Still, I’m fighting with myself. I’m remembering how good my mother was with Riker and I—how our childhood was normal and, as best as I can remember, happy. I don’t know how the plane went down—because much of the body and the control panel were burned. I don’t know what kind of mood she was in that day. Maybe it wasn’t mom’s fault.

For just a few minutes, I allow myself to remember her. How full her cheeks were when she smiled and how she always smelled like perfumed lotion. I remember the way she used to yank me up off the ground and spin me in a circle while she sang a silly little kid song when I scraped my knee, how one time when I got in trouble for sneaking out of class in high school—planning to kiss Julie Thomas in the janitor’s closet—she took the principal to task when he suggested I was a troublemaker.

“He’s the president of the beta team!” I remember her exclaiming.

My eyes water a little, because I can still hear the pride and the outrage in her voice.

I’m so overcome in that moment, I sit down on the back steps of the new main house.
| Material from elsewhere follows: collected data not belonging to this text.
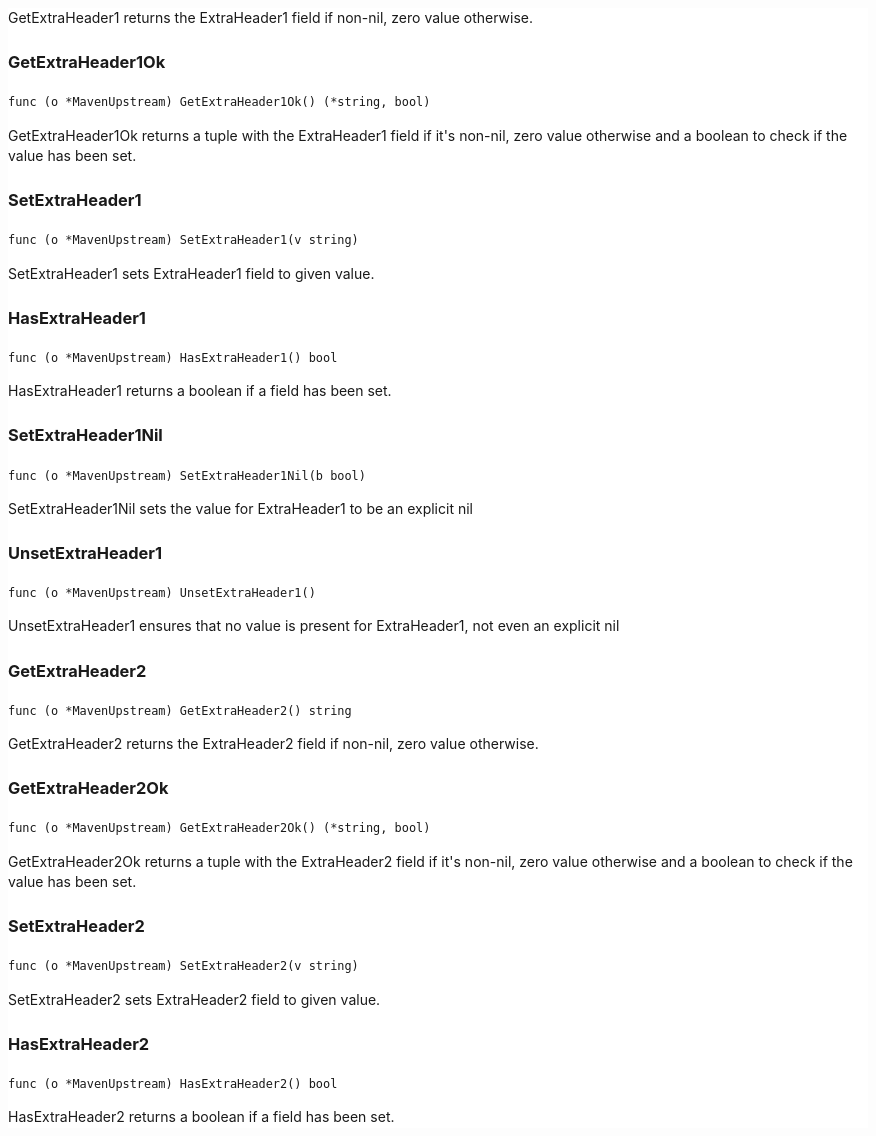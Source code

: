 GetExtraHeader1 returns the ExtraHeader1 field if non-nil, zero value otherwise.

### GetExtraHeader1Ok

`func (o *MavenUpstream) GetExtraHeader1Ok() (*string, bool)`

GetExtraHeader1Ok returns a tuple with the ExtraHeader1 field if it's non-nil, zero value otherwise
and a boolean to check if the value has been set.

### SetExtraHeader1

`func (o *MavenUpstream) SetExtraHeader1(v string)`

SetExtraHeader1 sets ExtraHeader1 field to given value.

### HasExtraHeader1

`func (o *MavenUpstream) HasExtraHeader1() bool`

HasExtraHeader1 returns a boolean if a field has been set.

### SetExtraHeader1Nil

`func (o *MavenUpstream) SetExtraHeader1Nil(b bool)`

 SetExtraHeader1Nil sets the value for ExtraHeader1 to be an explicit nil

### UnsetExtraHeader1
`func (o *MavenUpstream) UnsetExtraHeader1()`

UnsetExtraHeader1 ensures that no value is present for ExtraHeader1, not even an explicit nil
### GetExtraHeader2

`func (o *MavenUpstream) GetExtraHeader2() string`

GetExtraHeader2 returns the ExtraHeader2 field if non-nil, zero value otherwise.

### GetExtraHeader2Ok

`func (o *MavenUpstream) GetExtraHeader2Ok() (*string, bool)`

GetExtraHeader2Ok returns a tuple with the ExtraHeader2 field if it's non-nil, zero value otherwise
and a boolean to check if the value has been set.

### SetExtraHeader2

`func (o *MavenUpstream) SetExtraHeader2(v string)`

SetExtraHeader2 sets ExtraHeader2 field to given value.

### HasExtraHeader2

`func (o *MavenUpstream) HasExtraHeader2() bool`

HasExtraHeader2 returns a boolean if a field has been set.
That’s where I am, sometime later, when I hear what sounds like a baby’s cry. I look around in the darkness, and I hear something rustle in the brush.

Did the sound come from inside the building, or somewhere nearby in the brush? If cats are inside… Has any of the new hardwood been put down yet? I don’t think so, but still. I don’t want those damn cats ruining what progress has been made. I look around once more and step through one of the rectangular spaces where the doors will be.

I’m in the lobby area, looking up at the scaffolding of the grand, curved staircase, when I hear a low thump nearby. I look left and right, and left again. Moonlight spills through the huge squares spaces where windows will go, but I can’t make out what’s on the floor.

I flip open my zippo and step slowly closer.

It’s a cat. A bloody cat. As my eyes adjust to the firelight, I realize it doesn’t have a head.

SURI

“I’m telling you, you need to watch it. ‘Girls.’ It starts off a wee bit precious, but you’ll learn to love the little twerps!” Juniper grins and sticks up one hand in a parting wave as I walk to Marchant’s door.